Berbagai instrumen investasi tercipta dan terus berkembang. Menabung dalam gaya
konvensional, sudah dianggap terlalu kuno dan tidak memiliki prospek baik. Tapi
coba, sesekali kita bertanya kepada orang yang sudah tua, kebanyakan dari
mereka akan menjawab bahwa bukanlah uang yang menjadi tujuan hidup. Namun, kita
pasti sepakat bahwa tidak harus menunggu menjadi tua untuk tahu apa yang harus
kita hidupi.
Rasul Paulus
mengingatkan jemaat di Kolose dalam Kol 3:5 “..keserakahan, yang sama dengan penyembahan berhala”. Paulus menganggap bahwa
keserakahan itu sama dengan melakukan pemujaan. Ada pergeseran makna yang
ditangkap oleh Paulus dan itu meresahkannya. Ternyata, problematika tentang
uang sudah ada zaman dahulu, dan perkataan Paulus kian relevan untuk
direnungkan bersama di zaman ini. Pdt. Iwan Sukmono
pernah mengatakan dalam khotbahnya, “untuk
orang serakah, satu isi dunia diberikan padanya akan tetap merasa kurang”.
Dalam bacaan Injil
kita minggu ini yang diambil dari Luka 12:13-21, Yesus sampai-sampai harus
memberikan perumpamaan panjang karena masalah satu orang, yakni warisan. Orang
yang bertanya pada Yesus itu besar kemungkinan adalah bukan anak sulung. Dalam
tradisi Yahudi, anak sulung laki-lakilah yang berhak atas warisan orangtuanya
(ingat kisah Esau dan Yakub). Yesuspun mengingatkan orang banyak pada saat itu
untuk berjaga-jaga dan waspada terhadap ketamakan. Yesus tidak berbicara
padanya secara personal, tapi pada kerumunan, karena Yesus tahu permasalahan
warisan (uang) pasti juga dialami oleh semua orang pada zaman itu. Yesus
memberikan perumpamaan bahwa ada orang kaya dengan hasil tanah berlimpah. Orang
itu bingung, karena lumbungnya tidak cukup besar untuk menampung hasil
tanahnya. Akhirnya ia memutuskan untuk merombak lumbungnya menjadi lebih besar
supaya cukup menampung semua gandum dan barang-barangnya. Lalu, orang kaya itu
berkata pada jiwanya bahwa persediaan makanan itu cukup. Yesus merespon sikap
orang itu dengan menyebutnya sebagai ORANG BODOH. Kenapa Yesus demikian keras?

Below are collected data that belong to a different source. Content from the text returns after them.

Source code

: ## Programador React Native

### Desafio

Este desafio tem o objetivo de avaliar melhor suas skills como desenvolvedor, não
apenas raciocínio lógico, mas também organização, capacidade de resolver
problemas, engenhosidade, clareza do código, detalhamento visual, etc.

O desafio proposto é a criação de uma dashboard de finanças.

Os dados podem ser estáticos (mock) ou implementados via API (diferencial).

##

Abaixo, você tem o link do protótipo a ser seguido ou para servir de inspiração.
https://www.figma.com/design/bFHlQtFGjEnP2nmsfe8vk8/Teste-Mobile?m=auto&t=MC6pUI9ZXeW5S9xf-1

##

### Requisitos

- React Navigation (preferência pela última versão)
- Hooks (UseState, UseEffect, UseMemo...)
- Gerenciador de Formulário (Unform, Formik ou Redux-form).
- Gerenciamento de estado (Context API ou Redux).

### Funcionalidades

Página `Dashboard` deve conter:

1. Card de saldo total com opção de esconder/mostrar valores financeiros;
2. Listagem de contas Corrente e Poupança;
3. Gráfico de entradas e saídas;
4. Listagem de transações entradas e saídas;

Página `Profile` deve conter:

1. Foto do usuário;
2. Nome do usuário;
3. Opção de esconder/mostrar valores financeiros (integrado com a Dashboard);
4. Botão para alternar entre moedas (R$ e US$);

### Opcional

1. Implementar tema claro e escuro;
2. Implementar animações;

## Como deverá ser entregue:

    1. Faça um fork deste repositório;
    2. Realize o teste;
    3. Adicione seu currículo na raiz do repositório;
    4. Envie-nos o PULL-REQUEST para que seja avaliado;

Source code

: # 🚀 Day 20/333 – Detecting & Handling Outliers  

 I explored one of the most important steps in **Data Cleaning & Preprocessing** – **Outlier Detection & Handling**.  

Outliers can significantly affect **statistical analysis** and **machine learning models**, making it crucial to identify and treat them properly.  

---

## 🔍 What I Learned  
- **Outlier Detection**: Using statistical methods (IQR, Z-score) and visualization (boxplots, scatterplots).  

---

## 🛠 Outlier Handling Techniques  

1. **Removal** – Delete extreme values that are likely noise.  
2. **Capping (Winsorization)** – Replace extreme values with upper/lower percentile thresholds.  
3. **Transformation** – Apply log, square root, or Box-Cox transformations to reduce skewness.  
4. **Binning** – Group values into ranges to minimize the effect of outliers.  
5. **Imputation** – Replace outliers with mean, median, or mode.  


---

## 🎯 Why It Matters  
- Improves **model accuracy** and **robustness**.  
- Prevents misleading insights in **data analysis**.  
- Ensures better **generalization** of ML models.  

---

Kita harus tahu, bahwa teks ini ada dalam rangkaian besar Injil Lukas dimana
sinisme kepada orang kaya itu terasa kuat. Tetapi firman Allah kepadanya: Hai engkau orang bodoh, pada malam ini juga jiwamu akan diambil dari padamu, dan apa yang telah kausediakan, untuk siapakah
itu nanti? (Luk 12:20). Apa yang
dikatakan Yesus begitu mendasar. Ketika orang kaya itu ingin menyenangkan
jiwanya, Tuhan justru mengambil jiwanya pada malam hari. Orang kaya itu lupa,
sebesar apapun lumbungnya, itu bukanlah jaminan bisa mengamankan nyawanya dari
Tuhan sang Pemilik segalanya. Orang kaya itu mungkin menguasai harta, tapi
tidak untuk jiwa. Jelas, dia adalah orang bodoh. Bodoh karena uang, dia lupa
kepada siapa dia harus menggantungkan ketentraman jiwa. Untuk siapakah itu nanti? Pertanyaan Yesus mengandung makna. Kenapa
harus nanti, dan bukan sekarang? Bukankah hasil tanah itu bisa dibagikan
sekarang kepada mereka yang papa?
Seringkali, manusia terjebak
pada definisi berkat. Berkat adalah sesuatu yang didapat lalu disimpan.
Padahal, bukankah hidup ini adalah berkat Tuhan? Ketika manusia mampu memaknai
hidup sebagai berkat dari Tuhan, ia akan mensyukuri hidupnya, dan tidak akan
merasa berat untu membagi berkatnya bagi yang lain. Berkat bukanlah apa yang
kita miliki, tapi ketika kita mau berbagi. Itulah berkat. Tidak harus menunggu
NANTI, tapi SEKARANG.
Narayanan Khrisnan, seorang
yang mau membagi diri untuk orang lain. https://www.youtube.com/watch?v=VXyr0kAgrVU dalam video itu, Khrisnan
berkata ; I’m just a human being. What is the ultimate purpose of life? Start
giving. See the joy of giving. Khrisnan adalah manusia biasa, sama seperti
kita, namun ia mau menggapai tujuan sejati hidupnya, yakni berbagi kepada siapa
saja. Jika orang kaya dalam perumpamaan itu MEMPERBESAR LUMBUNG, bagaimana
dengan kita? Melakukan hal yang sama, atau MEMBUKA LUMBUNG DAN MEMBAGIKANNYA?